O peso burocrático e a imposição de gastos são elementos vistos pela sociedade civil como uma forma de o governo ampliar suas restrições contra a sociedade civil, incapaz de pagar por todos esses informes.
“Esses requisitos propostos podem esgotar orçamentos já limitados, prejudicar a capacidade das organizações sem fins lucrativos visadas de realizar suas atividades legítimas e dissuadir as pessoas de se associarem ou liderar associações”, denunciaram os relatores. Isso seria uma possível violação dos direitos à liberdade de opinião e expressão e liberdade de reunião e associação pacíficas.
Contra a lei
Na carta enviada pelos relatores da ONU, há ainda outro alerta: a exigência imposta pela lei de que as entidades da sociedade civil não façam campanhas ou ações sobre temas que possam ir contra a lei nacional.
O que muitos se questionam, porém, é a atuação que a sociedade civil pode ter justamente para pedir a mudança de uma norma que esteja gerando violações.
“Estamos preocupados com o acréscimo do termo vago “ou que busquem fins contrários à lei”, alertaram os relatores. “Esse termo pode fazer com que as associações que buscam a reforma legal sejam consideradas como agindo “contrariamente à lei”, mesmo que a reforma proposta possa estar alinhada com a lei internacional de direitos humanos”, destaca a carta.

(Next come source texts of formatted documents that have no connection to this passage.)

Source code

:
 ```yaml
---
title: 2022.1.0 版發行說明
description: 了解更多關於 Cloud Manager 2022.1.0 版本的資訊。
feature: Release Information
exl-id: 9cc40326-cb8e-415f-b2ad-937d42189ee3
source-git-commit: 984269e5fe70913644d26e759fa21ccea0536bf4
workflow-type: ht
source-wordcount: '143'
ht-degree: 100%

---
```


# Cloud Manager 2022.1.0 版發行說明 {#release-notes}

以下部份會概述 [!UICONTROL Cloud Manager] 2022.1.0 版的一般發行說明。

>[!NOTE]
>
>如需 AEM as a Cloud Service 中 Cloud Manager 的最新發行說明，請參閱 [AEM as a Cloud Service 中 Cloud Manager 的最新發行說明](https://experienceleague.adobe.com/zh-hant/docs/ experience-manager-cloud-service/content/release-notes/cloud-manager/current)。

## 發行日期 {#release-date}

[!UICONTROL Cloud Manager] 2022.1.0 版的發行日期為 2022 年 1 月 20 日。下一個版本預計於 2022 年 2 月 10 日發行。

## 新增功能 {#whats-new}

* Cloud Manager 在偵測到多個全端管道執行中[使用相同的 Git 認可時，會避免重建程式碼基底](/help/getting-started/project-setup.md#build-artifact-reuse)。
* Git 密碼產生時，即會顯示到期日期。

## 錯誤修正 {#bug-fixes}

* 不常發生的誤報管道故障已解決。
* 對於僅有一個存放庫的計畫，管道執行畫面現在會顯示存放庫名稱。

Também é considerado como preocupante o fato de a lei conceder autoridade ao Conselho de Ministros, sem supervisão ou recurso judicial, para interromper as operações de uma ONG estrangeira se ela realizar determinadas atividades.
Isso inclui “envolvimento na execução ou financiamento de atividades de partidos políticos ou sindicatos”, “desempenho de atividades que possam causar danos à segurança nacional, à ordem pública, à moral ou à saúde pública e, ainda, que possam incitar a discriminação, o ódio ou a comoção”; e “quaisquer outras causas que possam ser contrárias à Constituição da República de Moçambique e quaisquer outras leis em vigor no país”.
Para os relatores da ONU, portanto, uma ONG estrangeira pode ser fechada apenas por realizar atividades legítimas e de defesa dos direitos humanos. E isso tudo sem a supervisão da Justiça.
Para completar, a lei determina que as ONGs estrangeiras “devem” participar da implementação de programas sociais e econômicos que sejam definidos e aprovados pelo governo”.
“A esse respeito, chamamos a atenção do governo para várias questões”, alertaram os relatores.
“Primeiro, as associações não devem se limitar a atividades que tenham sido definidas e aprovadas pelo governo. Segundo, as associações não devem ser obrigadas a realizar um determinado tipo de atividade ou a operar em um domínio específico. Lembramos ao governo que os membros das associações devem ser livres para determinar seus estatutos, estrutura e atividades e tomar decisões sem interferência do Estado para que possam efetivamente exercer efetivamente seus direitos à liberdade de associação, opinião e expressão”, defendem.